« On n’entend pas de bruits de bottes, mais la concentration du pouvoir et des richesses atteint des sommets » [UN ENTRETIEN AVEC ÉRIC VUILLARD, écrivain, prix Goncourt en 2017]
Propos recueillis par Nolwenn Weiler
« On doit pouvoir mettre dans un même livre le petit prolétariat et les notables, les ouvriers et les banquiers. » L’écrivain Éric Vuillard, prix Goncourt en 2017, revient sur ce qui inspire et motive son œuvre.

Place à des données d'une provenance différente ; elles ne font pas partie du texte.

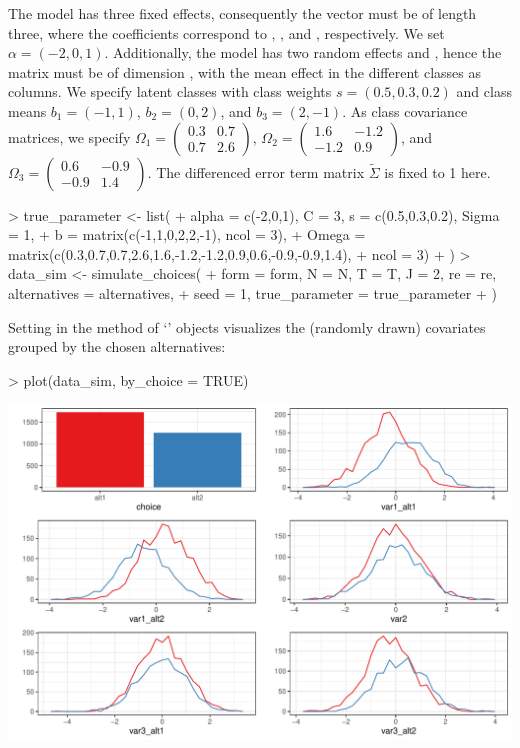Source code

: \documentclass[article,shortnames]{jss}
\newcommand{\class}[1]{`\code{#1}'}
\newcommand{\fct}[1]{\code{#1()}}
\begin{document}
The model has three fixed effects, consequently the vector  must be of length three, where the coefficients correspond to , , and , respectively. We set $\alpha = (-2,0,1)$. Additionally, the model has two random effects  and , hence the matrix  must be of dimension , with the mean effect in the different classes as columns. We specify  latent classes with class weights $s = (0.5,0.3,0.2)$ and class means $b_1 = (-1,1)$, $b_2 = (0,2)$, and $b_3 = (2,-1)$. As class covariance matrices, we specify $\Omega_1 = \begin{pmatrix} 0.3 & 0.7 \\ 0.7 & 2.6 \end{pmatrix}$, $\Omega_2 = \begin{pmatrix} 1.6 & -1.2 \\ -1.2 & 0.9 \end{pmatrix}$, and $\Omega_3 = \begin{pmatrix} 0.6 & -0.9 \\ -0.9 & 1.4 \end{pmatrix}$. The differenced error term matrix $\tilde{\Sigma}$ is fixed to 1 here.

\begin{Schunk}
\begin{Sinput}
> true_parameter <- list(
+    alpha = c(-2,0,1), C = 3, s = c(0.5,0.3,0.2), Sigma = 1,
+    b = matrix(c(-1,1,0,2,2,-1), ncol = 3),
+    Omega = matrix(c(0.3,0.7,0.7,2.6,1.6,-1.2,-1.2,0.9,0.6,-0.9,-0.9,1.4),
+                   ncol = 3)
+  )
> data_sim <- simulate_choices(
+    form = form, N = N, T = T, J = 2, re = re, alternatives = alternatives,
+    seed = 1, true_parameter = true_parameter
+  )
\end{Sinput}
\end{Schunk}

Setting  in the \fct{plot} method of \class{RprobitB\_data} objects visualizes the (randomly drawn) covariates grouped by the chosen alternatives:

\begin{Schunk}
\begin{Sinput}
> plot(data_sim, by_choice = TRUE)
\end{Sinput}
\end{Schunk}
\includegraphics{rprobitb_oelschlaeger_bauer-sim-data}
\end{document}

Basta ! : Prise de la bastille dans 14 juillet, conquête de l’ouest dans Tristesse de la terre, guerre de 14-18 dans La bataille d’Occident… Dans tous vos ouvrages vous apportez un regard singulier sur l’histoire, qui mêle la vie des petites gens et celle des puissants, dont vous décrivez les alliances et stratégies. D’où vous vient cette envie de raconter ainsi l’histoire ?
Éric Vuillard : Jane Austen (romancière anglaise née à la fin du 18e siècle) écrivait depuis les pièces communes. Là où les femmes de la gentry étaient alors reléguées, ce qui donne à ses romans leur charge de vérité, puisqu’ils sont le produit d’une observation réelle, constante, mais ce qui leur confère aussi une limite presque invisible, le périmètre d’un monde social étanche, comme magiquement fermé sur lui-même. Nous écrivons tous ainsi, plus ou moins enclos, les gens écrivent en général sur ce qui est autour d’eux. Le problème est que le périmètre de ce qui est autour de nous est de plus en plus étanche aux périmètres voisins, car la société se fragmente. L’écrivain risque de se retrouver enfermé dans un monde social restreint. L’un des mérites de la littérature, c’est de tenter de rompre cette segmentation, de mêler les diverses strates, d’essayer de figurer la société toute entière.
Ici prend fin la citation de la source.